Walk through the kitchen; a quest for meaning, a quest for microwave popcorn, same thing right?
And while I'm waiting let me
¡Ding! send you a joke I didn’t write and you can ¡Ding!
send me a picture you didn’t draw and you can
¡Ding!
send me a bit of silence and I can
¡Ding! send one right back.
Well, I’m moving sporadically/ /from/
/room to room to room
in my home, In this house of hollow silence.
There’s no writing on the wall in the suburbs, it just happens sometimes;
I’m 15 and going to the supermarket alone and
I’m 12 years old and dying my hair for the first time
And I’m shaking my head so fast it blurs
I’m 53 and I live alone
And I’m 22 and found
I’m 13 And I’m breaking my own bones
I’m 17 and I’m hale and whole
I’m 32 and I’m eating chips on the kitchen counter
I’m 28 and I’m drinking on the laundry room floor
I’m holding my own hands,
I’m saying a prayer.
Driving through New Mexico;
Worshipers congregate in a strip mall
Tourists linger in the church
No forgiveness for the failed follower of profit but there’s never been a more celebrated saint,
Or a higher price to pay for the non-believer.

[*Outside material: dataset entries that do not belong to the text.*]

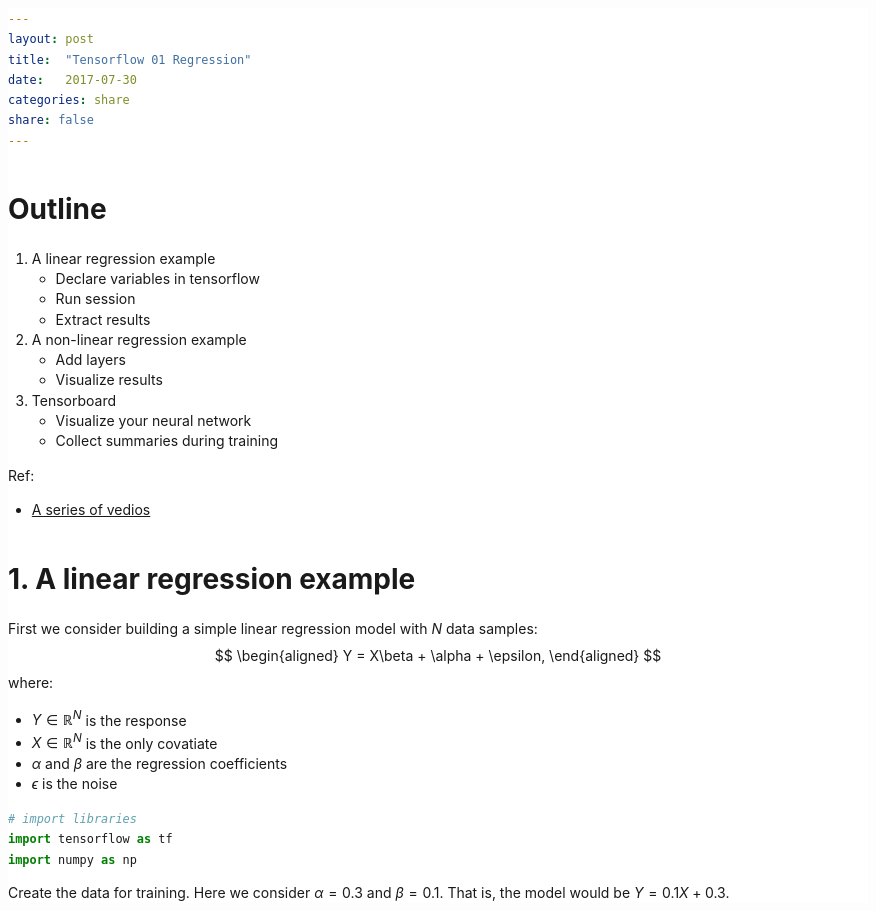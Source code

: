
 ```yaml
---
layout: post
title:  "Tensorflow 01 Regression"
date:   2017-07-30
categories: share
share: false
---
```






# Outline

1. A linear regression example
    - Declare variables in tensorflow
    - Run session
    - Extract results
2. A non-linear regression example
    - Add layers
    - Visualize results
3. Tensorboard
    - Visualize your neural network
    - Collect summaries during training
    
Ref:

- [A series of vedios](https://morvanzhou.github.io/tutorials/machine-learning/tensorflow/)

# 1. A linear regression example

First we consider building a simple linear regression model with $N$ data samples:
$$
\begin{aligned}
Y = X\beta + \alpha + \epsilon,
\end{aligned}
$$
where:

- $Y\in \mathbb{R}^{N}$ is the response
- $X\in \mathbb{R}^{N}$ is the only covatiate
- $\alpha$ and $\beta$ are the regression coefficients
- $\epsilon$ is the noise


```python
# import libraries
import tensorflow as tf
import numpy as np
```

Create the data for training. Here we consider $\alpha=0.3$ and $\beta=0.1$. That is, the model would be $Y=0.1X+0.3$.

But there is no reformer to tear down tainted temples, topple tables,
Brevity is the soul of wit but Shakespeare never wrote a play less than 2 hours long, so tell it to 147
characters, William.
Your tampered-with attention span is turning a profit,
Or just call me crazy, I'll wear the tinfoil hat.
/I’m sorting the laundry/
/I’m eating burnt toast/
/I’m 42 and I think I’m in love/
/I’m taking a photo/ i’m ignoring my phone
/I’m trying not to talk to you/
/I’m 28 and certain I’m dead/
/I’m 19 and lost in a Macy’s
I can feel time and every version of myself running through my fingers like the fabric of a garment
you try on but can't afford (to keep).
I’m standing on a street corner
Across from a blinking light and billboard
Where some beautiful girl makes
bedroom eyes at all of LA.
Did she bite back a laugh at the
studio-factory of camera-clad lookie loos
Casting her as sexy-with-a-secret?
Or did she join their ranks for an afternoon
Only to be angry in her apartment
That she’s getting (un) intimate with
everyone who’s advertised to?
Is that what it takes? to be tantalizing, a tempest in every public moment?

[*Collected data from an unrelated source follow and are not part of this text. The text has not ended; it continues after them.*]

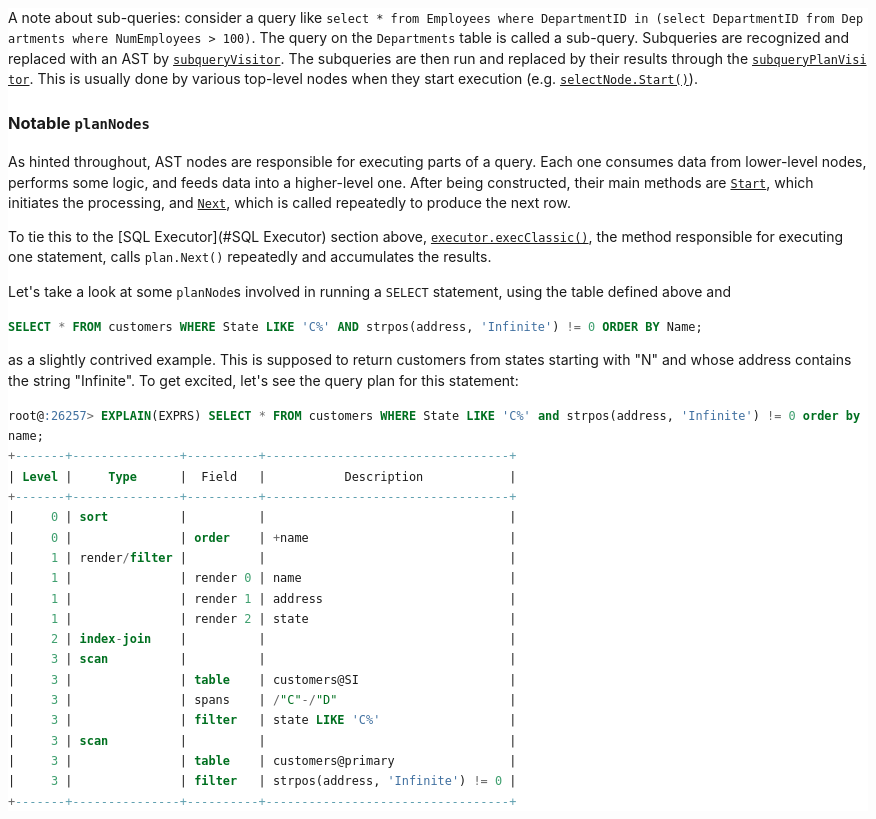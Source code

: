 A note about sub-queries: consider a query like `select * from Employees where DepartmentID in (select DepartmentID from Departments where NumEmployees > 100)`. The query on the `Departments` table is called a sub-query. Subqueries are recognized and replaced with an AST by [`subqueryVisitor`](https://github.com/cockroachdb/cockroach/blob/33c18ad1bcdb37ed6ed428b7527148977a8c566a/pkg/sql/subquery.go#L294). The subqueries are then run and replaced by their results through the [`subqueryPlanVisitor`](https://github.com/cockroachdb/cockroach/blob/33c18ad1bcdb37ed6ed428b7527148977a8c566a/pkg/sql/subquery.go#L194). This is usually done by various top-level nodes when they start execution (e.g. [`selectNode.Start()`](https://github.com/cockroachdb/cockroach/blob/33c18ad1bcdb37ed6ed428b7527148977a8c566a/pkg/sql/select.go#L140)).

### Notable `planNodes`

As hinted throughout, AST nodes are responsible for executing parts of a query. Each one consumes data from lower-level nodes, performs some logic, and feeds data into a higher-level one.
After being constructed, their main methods are [`Start`](https://github.com/cockroachdb/cockroach/blob/a83c960a0547720a3179e05eb54ea5b67d107d10/pkg/sql/plan.go#L142), which initiates the processing, and [`Next`](https://github.com/cockroachdb/cockroach/blob/a83c960a0547720a3179e05eb54ea5b67d107d10/pkg/sql/plan.go#L149), which is called repeatedly to produce the next row.

To tie this to the [SQL Executor](#SQL Executor) section above, [`executor.execClassic()`](https://github.com/cockroachdb/cockroach/blob/33c18ad1bcdb37ed6ed428b7527148977a8c566a/pkg/sql/executor.go#L1251), the method responsible for executing one statement, calls `plan.Next()` repeatedly and accumulates the results.

Let's take a look at some `planNode`s involved in running a `SELECT` statement, using the table defined above and
```sql
SELECT * FROM customers WHERE State LIKE 'C%' AND strpos(address, 'Infinite') != 0 ORDER BY Name;
```
as a slightly contrived example. This is supposed to return customers from states starting with "N" and whose address contains the string "Infinite". To get excited, let's see the query plan for this statement:
```sql
root@:26257> EXPLAIN(EXPRS) SELECT * FROM customers WHERE State LIKE 'C%' and strpos(address, 'Infinite') != 0 order by name;
+-------+---------------+----------+----------------------------------+
| Level |     Type      |  Field   |           Description            |
+-------+---------------+----------+----------------------------------+
|     0 | sort          |          |                                  |
|     0 |               | order    | +name                            |
|     1 | render/filter |          |                                  |
|     1 |               | render 0 | name                             |
|     1 |               | render 1 | address                          |
|     1 |               | render 2 | state                            |
|     2 | index-join    |          |                                  |
|     3 | scan          |          |                                  |
|     3 |               | table    | customers@SI                     |
|     3 |               | spans    | /"C"-/"D"                        |
|     3 |               | filter   | state LIKE 'C%'                  |
|     3 | scan          |          |                                  |
|     3 |               | table    | customers@primary                |
|     3 |               | filter   | strpos(address, 'Infinite') != 0 |
+-------+---------------+----------+----------------------------------+
```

To be Clear skies and mild/
/senator’s plan to relive/ /stronger blade than/
/waterproof mascara/ /extra durable napkins/
/nothing gets past these
long-learned ways of keeping anything less than “oh what a lovely–” out of sight of
anyone you haven't convinced to love you yet
This is it! The American Nightmare!
What a shallow thing to aspire to in isolation.

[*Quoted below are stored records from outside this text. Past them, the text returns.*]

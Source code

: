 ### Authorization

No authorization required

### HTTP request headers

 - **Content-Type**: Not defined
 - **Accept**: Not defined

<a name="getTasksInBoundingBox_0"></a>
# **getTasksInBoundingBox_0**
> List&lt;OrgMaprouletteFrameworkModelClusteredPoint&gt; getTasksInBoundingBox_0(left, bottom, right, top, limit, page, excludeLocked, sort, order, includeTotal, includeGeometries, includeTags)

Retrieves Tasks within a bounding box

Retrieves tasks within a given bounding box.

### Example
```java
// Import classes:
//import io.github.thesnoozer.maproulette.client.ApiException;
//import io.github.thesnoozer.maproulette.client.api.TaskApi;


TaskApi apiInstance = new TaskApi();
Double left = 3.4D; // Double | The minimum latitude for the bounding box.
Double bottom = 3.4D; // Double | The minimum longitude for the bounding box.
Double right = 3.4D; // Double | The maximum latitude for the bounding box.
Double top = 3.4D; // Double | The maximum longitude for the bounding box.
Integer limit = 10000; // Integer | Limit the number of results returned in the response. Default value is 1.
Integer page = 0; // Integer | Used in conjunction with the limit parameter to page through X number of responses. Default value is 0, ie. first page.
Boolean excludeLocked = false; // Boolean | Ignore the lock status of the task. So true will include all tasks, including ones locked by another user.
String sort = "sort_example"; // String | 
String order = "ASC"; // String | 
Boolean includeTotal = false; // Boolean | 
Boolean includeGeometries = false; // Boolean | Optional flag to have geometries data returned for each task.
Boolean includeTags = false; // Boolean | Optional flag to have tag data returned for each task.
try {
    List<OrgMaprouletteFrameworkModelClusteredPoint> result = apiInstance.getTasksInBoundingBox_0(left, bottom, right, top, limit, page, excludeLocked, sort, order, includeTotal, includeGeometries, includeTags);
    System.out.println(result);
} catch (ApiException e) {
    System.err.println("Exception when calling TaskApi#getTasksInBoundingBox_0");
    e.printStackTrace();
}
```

Well the world through my eyes is an ache in my chest and a punch in the stomach,
But I want to see it.
Show me every pain, every little injustice,
every unanswered prayer.
I want to hold them gently,
untangle every knot,
and replace every missing screw.
Because the future belongs to those who are willing to bear witness to the present.
It will be grown in the gardens of those who are willing to get their hands dirty.
And I can’t live like this Anymore!
I am grease-stained-muddy-fingered-set-jawed and angry.
I am too angry to live on television.
I am angry enough to fix this by hand.
Congratulations to Madeline Miller on becoming our first Youth Poet Laureate of Santa Barbara!